> [What the task asks]: Every entry below must be repeated exactly; skip the pictures.

··········

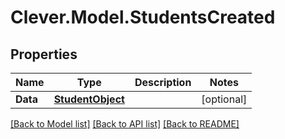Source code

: # Clever.Model.StudentsCreated
## Properties

Name | Type | Description | Notes
------------ | ------------- | ------------- | -------------
**Data** | [**StudentObject**](StudentObject.md) |  | [optional] 

[[Back to Model list]](../README.md#documentation-for-models) [[Back to API list]](../README.md#documentation-for-api-endpoints) [[Back to README]](../README.md)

··········

> [Solution]:
Source code

: # Clever.Model.StudentsCreated
## Properties

Name | Type | Description | Notes
------------ | ------------- | ------------- | -------------
**Data** | [**StudentObject**](StudentObject.md) |  | [optional] 

[[Back to Model list]](../README.md#documentation-for-models) [[Back to API list]](../README.md#documentation-for-api-endpoints) [[Back to README]](../README.md)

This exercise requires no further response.